I do know that practically everywhere I go in this country I am confronted with rubbish scattered on an epic scale without the slightest indication that anyone charged with remedying this disgusting blight is even aware of its existence. The country is quite literally filthy: the ditches, the roads, the hedges, the fields, the paths and riverbanks, the streets and lonely little glens, every little nook and cranny seems filled with plastic bottles and empty beer tins and polystyrene containers. It's pathetic and almost purpose-designed to fill us with the self-loathing that comes very easily when you're as down and demoralised as half the country is just now.

So I'd love -- just the bloody once -- to hear something from Mr Gormley that indicates that he has finally noticed that while he has been arguing about how we should dispose of the rubbish that the actual crap itself is going uncollected and is now up to our national crotch.

But no. It's the archaeologists. Or MBT versus incineration. Or the crusade to get us to switch over from the old light bulbs while the polar bears still have a chance.

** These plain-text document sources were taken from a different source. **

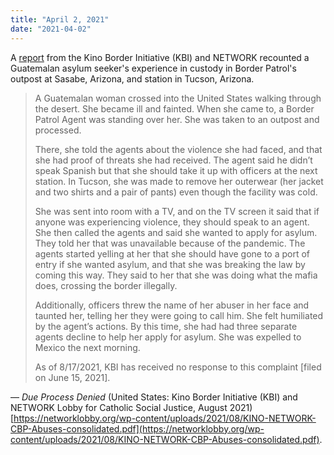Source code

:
 ```yaml
---
title: "April 2, 2021"
date: "2021-04-02"
---
```


A [report](https://networklobby.org/wp-content/uploads/2021/08/KINO-NETWORK-CBP-Abuses-consolidated.pdf) from the Kino Border Initiative (KBI) and NETWORK recounted a Guatemalan asylum seeker's experience in custody in Border Patrol's outpost at Sasabe, Arizona, and station in Tucson, Arizona.

> A Guatemalan woman crossed into the United States walking through the desert. She became ill and fainted. When she came to, a Border Patrol Agent was standing over her. She was taken to an outpost and processed.
> 
> There, she told the agents about the violence she had faced, and that she had proof of threats she had received. The agent said he didn’t speak Spanish but that she should take it up with officers at the next station. In Tucson, she was made to remove her outerwear (her jacket and two shirts and a pair of pants) even though the facility was cold.
> 
> She was sent into room with a TV, and on the TV screen it said that if anyone was experiencing violence, they should speak to an agent. She then called the agents and said she wanted to apply for asylum. They told her that was unavailable because of the pandemic. The agents started yelling at her that she should have gone to a port of entry if she wanted asylum, and that she was breaking the law by coming this way. They said to her that she was doing what the mafia does, crossing the border illegally.
> 
> Additionally, officers threw the name of her abuser in her face and taunted her, telling her they were going to call him. She felt humiliated by the agent’s actions. By this time, she had had three separate agents decline to help her apply for asylum. She was expelled to Mexico the next morning.
> 
> As of 8/17/2021, KBI has received no response to this complaint \[filed on June 15, 2021\].

— _Due Process Denied_ (United States: Kino Border Initiative (KBI) and NETWORK Lobby for Catholic Social Justice, August 2021) [https://networklobby.org/wp-content/uploads/2021/08/KINO-NETWORK-CBP-Abuses-consolidated.pdf](https://networklobby.org/wp-content/uploads/2021/08/KINO-NETWORK-CBP-Abuses-consolidated.pdf).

Nearly 20 years ago I was in Sweden. All the supermarkets had a facility that looked a little like a reverse vending machine. The people trooped up with their bottles and cans, slid them down a chute and then got paid cash from a little dispenser. I never saw a bottle or can the length of time I was there. There isn't enough coinage in the world to pay out on the bottles and cans just in the hedges around our universities. The Swedes had these machines 20 years ago. Why haven't we got them yet, John? John? Godfather?

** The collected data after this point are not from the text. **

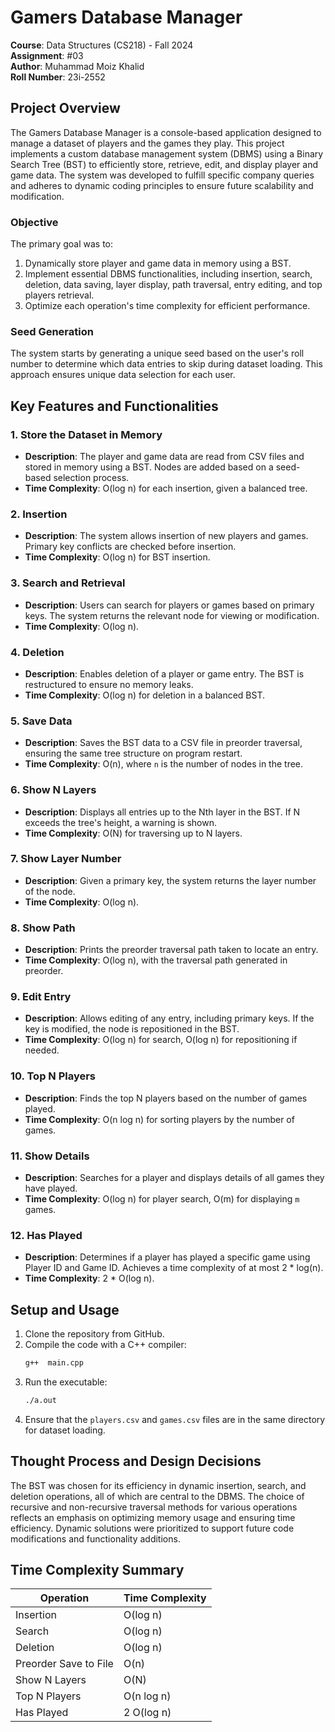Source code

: 
# Gamers Database Manager

**Course**: Data Structures (CS218) - Fall 2024  
**Assignment**: #03  
**Author**: Muhammad Moiz Khalid  
**Roll Number**: 23i-2552

## Project Overview

The Gamers Database Manager is a console-based application designed to manage a dataset of players and the games they play. This project implements a custom database management system (DBMS) using a Binary Search Tree (BST) to efficiently store, retrieve, edit, and display player and game data. The system was developed to fulfill specific company queries and adheres to dynamic coding principles to ensure future scalability and modification.

### Objective

The primary goal was to:
1. Dynamically store player and game data in memory using a BST.
2. Implement essential DBMS functionalities, including insertion, search, deletion, data saving, layer display, path traversal, entry editing, and top players retrieval.
3. Optimize each operation's time complexity for efficient performance.

### Seed Generation

The system starts by generating a unique seed based on the user's roll number to determine which data entries to skip during dataset loading. This approach ensures unique data selection for each user.

## Key Features and Functionalities

### 1. **Store the Dataset in Memory**

   - **Description**: The player and game data are read from CSV files and stored in memory using a BST. Nodes are added based on a seed-based selection process.
   - **Time Complexity**: O(log n) for each insertion, given a balanced tree.

### 2. **Insertion**

   - **Description**: The system allows insertion of new players and games. Primary key conflicts are checked before insertion.
   - **Time Complexity**: O(log n) for BST insertion.

### 3. **Search and Retrieval**

   - **Description**: Users can search for players or games based on primary keys. The system returns the relevant node for viewing or modification.
   - **Time Complexity**: O(log n).

### 4. **Deletion**

   - **Description**: Enables deletion of a player or game entry. The BST is restructured to ensure no memory leaks.
   - **Time Complexity**: O(log n) for deletion in a balanced BST.

### 5. **Save Data**

   - **Description**: Saves the BST data to a CSV file in preorder traversal, ensuring the same tree structure on program restart.
   - **Time Complexity**: O(n), where `n` is the number of nodes in the tree.

### 6. **Show N Layers**

   - **Description**: Displays all entries up to the Nth layer in the BST. If N exceeds the tree's height, a warning is shown.
   - **Time Complexity**: O(N) for traversing up to N layers.

### 7. **Show Layer Number**

   - **Description**: Given a primary key, the system returns the layer number of the node.
   - **Time Complexity**: O(log n).

### 8. **Show Path**

   - **Description**: Prints the preorder traversal path taken to locate an entry.
   - **Time Complexity**: O(log n), with the traversal path generated in preorder.

### 9. **Edit Entry**

   - **Description**: Allows editing of any entry, including primary keys. If the key is modified, the node is repositioned in the BST.
   - **Time Complexity**: O(log n) for search, O(log n) for repositioning if needed.

### 10. **Top N Players**

   - **Description**: Finds the top N players based on the number of games played.
   - **Time Complexity**: O(n log n) for sorting players by the number of games.

### 11. **Show Details**

   - **Description**: Searches for a player and displays details of all games they have played.
   - **Time Complexity**: O(log n) for player search, O(m) for displaying `m` games.

### 12. **Has Played**

   - **Description**: Determines if a player has played a specific game using Player ID and Game ID. Achieves a time complexity of at most 2 * log(n).
   - **Time Complexity**: 2 * O(log n).

## Setup and Usage

1. Clone the repository from GitHub.
2. Compile the code with a C++ compiler:
   ```bash
   g++  main.cpp
   ```
3. Run the executable:
   ```bash
   ./a.out
   ```
4. Ensure that the `players.csv` and `games.csv` files are in the same directory for dataset loading.

## Thought Process and Design Decisions

The BST was chosen for its efficiency in dynamic insertion, search, and deletion operations, all of which are central to the DBMS. The choice of recursive and non-recursive traversal methods for various operations reflects an emphasis on optimizing memory usage and ensuring time efficiency. Dynamic solutions were prioritized to support future code modifications and functionality additions.

## Time Complexity Summary

| Operation              | Time Complexity |
|------------------------|-----------------|
| Insertion              | O(log n)        |
| Search                 | O(log n)        |
| Deletion               | O(log n)        |
| Preorder Save to File  | O(n)            |
| Show N Layers          | O(N)            |
| Top N Players          | O(n log n)      |
| Has Played             | 2 O(log n)      |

One other thing. What exactly is the whole parish-pump huffing and puffing about this proposed Poolbeg incinerator touting for waste from down the country? I'd imagine that most of the rubbish that festoons 'down the country' came through Dublin, either by importation or manufacture, with Dublin deriving the financial benefit and employment that came with that process. Why then should the city not be involved in the removal of the residue rubbish? What about the rubbish that comes from the holiday homes owned by Dubs? Is that 'Dublin' rubbish or culchie rubbish?

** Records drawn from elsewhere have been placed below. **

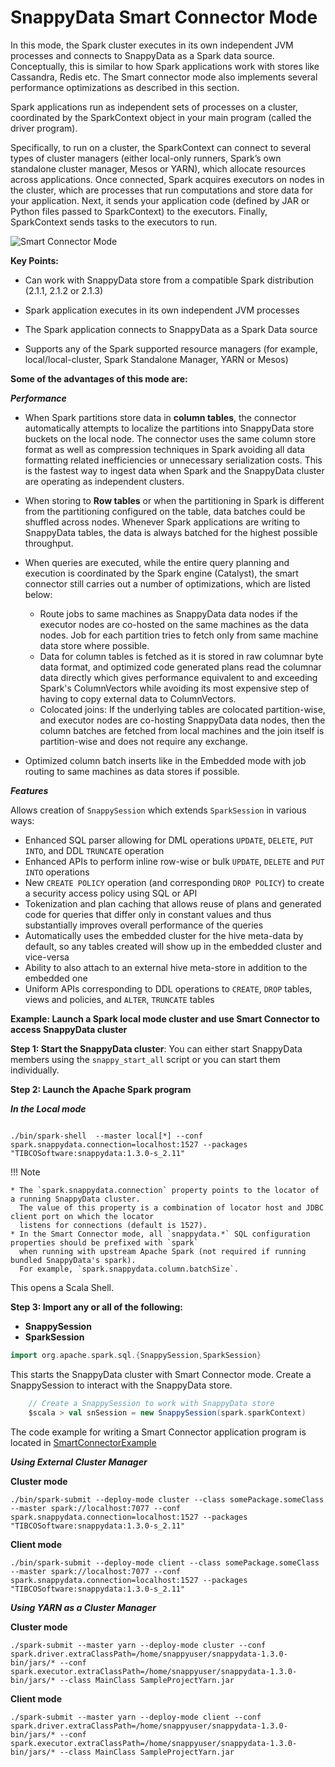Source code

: <a id="connectormode"></a>
# SnappyData Smart Connector Mode

In this mode, the Spark cluster executes in its own independent JVM processes and connects to SnappyData as a Spark data source. Conceptually, this is similar to how Spark applications work with stores like Cassandra, Redis etc. The Smart connector mode also implements several performance optimizations as described in this section.

Spark applications run as independent sets of processes on a cluster, coordinated by the SparkContext object in your main program (called the driver program).

Specifically, to run on a cluster, the SparkContext can connect to several types of cluster managers
(either local-only runners, Spark’s own standalone cluster manager, Mesos or YARN), which allocate
resources across applications. Once connected, Spark acquires executors on nodes in the cluster,
which are processes that run computations and store data for your application. Next, it sends your application code
(defined by JAR or Python files passed to SparkContext) to the executors. Finally, SparkContext sends tasks to the executors to run.

![Smart Connector Mode](../Images/SnappyConnectorMode.png)

**Key Points:**

* Can work with SnappyData store from a compatible Spark distribution (2.1.1, 2.1.2 or 2.1.3)

* Spark application executes in its own independent JVM processes

* The Spark application connects to SnappyData as a Spark Data source

* Supports any of the Spark supported resource managers (for example, local/local-cluster, Spark Standalone Manager, YARN or Mesos)

**Some of the advantages of this mode are:**

***Performance***

* When Spark partitions store data in **column tables**, the connector automatically attempts to localize
  the partitions into SnappyData store buckets on the local node. The connector uses the same column store
  format as well as compression techniques in Spark avoiding all data formatting related inefficiencies or
  unnecessary serialization costs. This is the fastest way to ingest data when Spark and the SnappyData
  cluster are operating as independent clusters.

* When storing to **Row tables** or when the partitioning in Spark is different from the partitioning
  configured on the table, data batches could be shuffled across nodes. Whenever Spark applications are
  writing to SnappyData tables, the data is always batched for the highest possible throughput.

* When queries are executed, while the entire query planning and execution is coordinated by the Spark engine
  (Catalyst), the smart connector still carries out a number of optimizations, which are listed below:
    * Route jobs to same machines as SnappyData data nodes if the executor nodes are co-hosted on the same machines
      as the data nodes. Job for each partition tries to fetch only from same machine data store where possible.
    * Data for column tables is fetched as it is stored in raw columnar byte data format, and optimized code generated
      plans read the columnar data directly which gives performance equivalent to and exceeding Spark's ColumnVectors
      while avoiding its most expensive step of having to copy external data to ColumnVectors.
    * Colocated joins: If the underlying tables are colocated partition-wise, and executor nodes are co-hosting
      SnappyData data nodes, then the column batches are fetched from local machines and the join itself is
      partition-wise and does not require any exchange.

* Optimized column batch inserts like in the Embedded mode with job routing to same machines as data stores if possible.

<a id="snappysession"></a>
***Features***

Allows creation of `SnappySession` which extends `SparkSession` in various ways:

* Enhanced SQL parser allowing for DML operations `UPDATE`, `DELETE`, `PUT INTO`, and DDL `TRUNCATE` operation
* Enhanced APIs to perform inline row-wise or bulk `UPDATE`, `DELETE` and `PUT INTO` operations
* New `CREATE POLICY` operation (and corresponding `DROP POLICY`) to create a security access policy using SQL or API
* Tokenization and plan caching that allows reuse of plans and generated code for queries that
  differ only in constant values and thus substantially improves overall performance of the queries
* Automatically uses the embedded cluster for the hive meta-data by default, so any tables created will
  show up in the embedded cluster and vice-versa
* Ability to also attach to an external hive meta-store in addition to the embedded one
* Uniform APIs corresponding to DDL operations to `CREATE`, `DROP` tables, views and policies, and `ALTER`, `TRUNCATE` tables

<a id="example"></a>

**Example: Launch a Spark local mode cluster and use Smart Connector to access SnappyData cluster**

**Step 1: Start the SnappyData cluster**:
You can either start SnappyData members using the `snappy_start_all` script or you can start them individually.

**Step 2: Launch the Apache Spark program**

***_In the Local mode_***

``` shell

./bin/spark-shell  --master local[*] --conf spark.snappydata.connection=localhost:1527 --packages "TIBCOSoftware:snappydata:1.3.0-s_2.11"
```

!!! Note

    * The `spark.snappydata.connection` property points to the locator of a running SnappyData cluster.
      The value of this property is a combination of locator host and JDBC client port on which the locator
      listens for connections (default is 1527).
    * In the Smart Connector mode, all `snappydata.*` SQL configuration properties should be prefixed with `spark`
      when running with upstream Apache Spark (not required if running bundled SnappyData's spark).
      For example, `spark.snappydata.column.batchSize`.

This opens a Scala Shell.

**Step 3: Import any or all of the following:**

*	**SnappySession**
*	**SparkSession**

``` scala
import org.apache.spark.sql.{SnappySession,SparkSession}
```

 This starts the SnappyData cluster with Smart Connector mode. Create a SnappySession to interact with the SnappyData store.

``` scala
	// Create a SnappySession to work with SnappyData store
	$scala > val snSession = new SnappySession(spark.sparkContext)
```

The code example for writing a Smart Connector application program is located in [SmartConnectorExample](https://github.com/TIBCOSoftware/snappydata/blob/master/examples/src/main/scala/org/apache/spark/examples/snappydata/SmartConnectorExample.scala)

***_Using External Cluster Manager_***

**Cluster mode**

``` shell
./bin/spark-submit --deploy-mode cluster --class somePackage.someClass  --master spark://localhost:7077 --conf spark.snappydata.connection=localhost:1527 --packages "TIBCOSoftware:snappydata:1.3.0-s_2.11"
```
**Client mode**
``` shell
./bin/spark-submit --deploy-mode client --class somePackage.someClass  --master spark://localhost:7077 --conf spark.snappydata.connection=localhost:1527 --packages "TIBCOSoftware:snappydata:1.3.0-s_2.11"
```


***_Using YARN as a Cluster Manager_***

**Cluster mode**
``` shell
./spark-submit --master yarn --deploy-mode cluster --conf spark.driver.extraClassPath=/home/snappyuser/snappydata-1.3.0-bin/jars/* --conf spark.executor.extraClassPath=/home/snappyuser/snappydata-1.3.0-bin/jars/* --class MainClass SampleProjectYarn.jar
```

**Client mode**
``` shell
./spark-submit --master yarn --deploy-mode client --conf spark.driver.extraClassPath=/home/snappyuser/snappydata-1.3.0-bin/jars/* --conf spark.executor.extraClassPath=/home/snappyuser/snappydata-1.3.0-bin/jars/* --class MainClass SampleProjectYarn.jar
```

It's trickier than you thought. Do you want to have another go at it?

I'm sure a smart buck like Mr Gormley has calm, lucid and intelligent counter-arguments. And that's what I'd like to hear: lucid and intelligent rebuttals. What I'm tired of is this astonishing peevishness and the quite staggering capacity to represent every opinion that differs from his as evidence of mental deficiency or venal double-dealing.

Don Gormleone would be able to put him straight: the hits are never personal, it's just business.